### Your task
Say how many lines in the records contain the string "aplicación", giving the number by itself.
*** Opening Given data ***
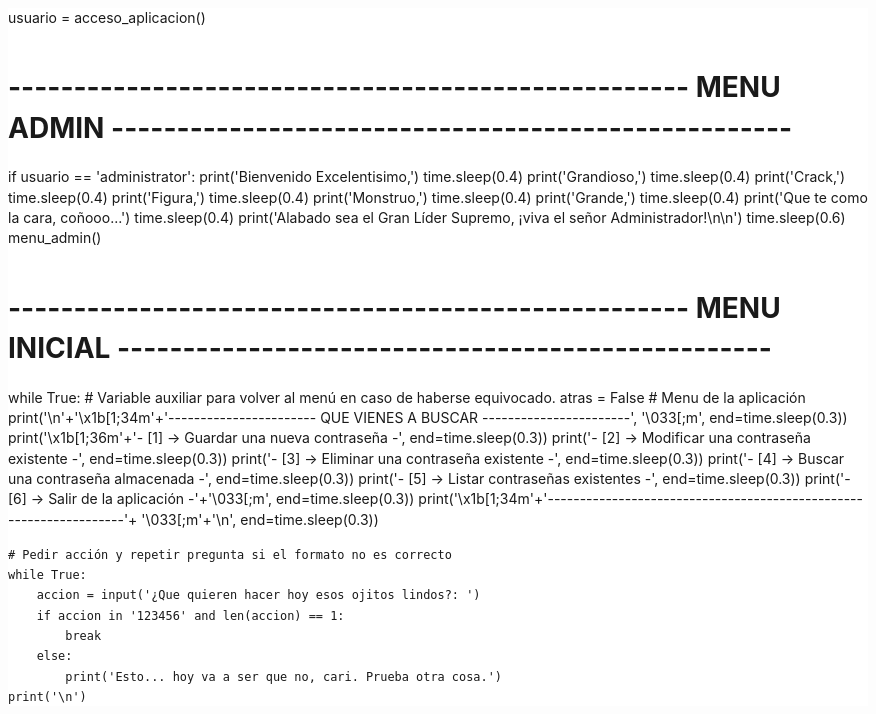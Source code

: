 usuario = acceso_aplicacion()

# ---------------------------------------------------- MENU ADMIN ----------------------------------------------------

if usuario == 'administrator':
    print('Bienvenido Excelentisimo,')
    time.sleep(0.4)
    print('Grandioso,')
    time.sleep(0.4)
    print('Crack,')
    time.sleep(0.4)
    print('Figura,')
    time.sleep(0.4)
    print('Monstruo,')
    time.sleep(0.4)
    print('Grande,')
    time.sleep(0.4)
    print('Que te como la cara, coñooo...')
    time.sleep(0.4)
    print('Alabado sea el Gran Líder Supremo, ¡viva el señor Administrador!\n\n')
    time.sleep(0.6)
    menu_admin()

# ---------------------------------------------------- MENU INICIAL --------------------------------------------------

while True:
    # Variable auxiliar para volver al menú en caso de haberse equivocado.
    atras = False
    # Menu de la aplicación
    print('\n'+'\x1b[1;34m'+'----------------------- QUE VIENES A BUSCAR -----------------------',
          '\033[;m', end=time.sleep(0.3))
    print('\x1b[1;36m'+'-           [1] -> Guardar una nueva contraseña                   -', end=time.sleep(0.3))
    print('-           [2] -> Modificar una contraseña existente             -', end=time.sleep(0.3))
    print('-           [3] -> Eliminar una contraseña existente              -', end=time.sleep(0.3))
    print('-           [4] -> Buscar una contraseña almacenada               -', end=time.sleep(0.3))
    print('-           [5] -> Listar contraseñas existentes                  -', end=time.sleep(0.3))
    print('-           [6] -> Salir de la aplicación                         -'+'\033[;m', end=time.sleep(0.3))
    print('\x1b[1;34m'+'-------------------------------------------------------------------'+
          '\033[;m'+'\n', end=time.sleep(0.3))

    # Pedir acción y repetir pregunta si el formato no es correcto
    while True:
        accion = input('¿Que quieren hacer hoy esos ojitos lindos?: ')
        if accion in '123456' and len(accion) == 1:
            break
        else:
            print('Esto... hoy va a ser que no, cari. Prueba otra cosa.')
    print('\n')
*** Closing Given data ***
### Finished exercise
2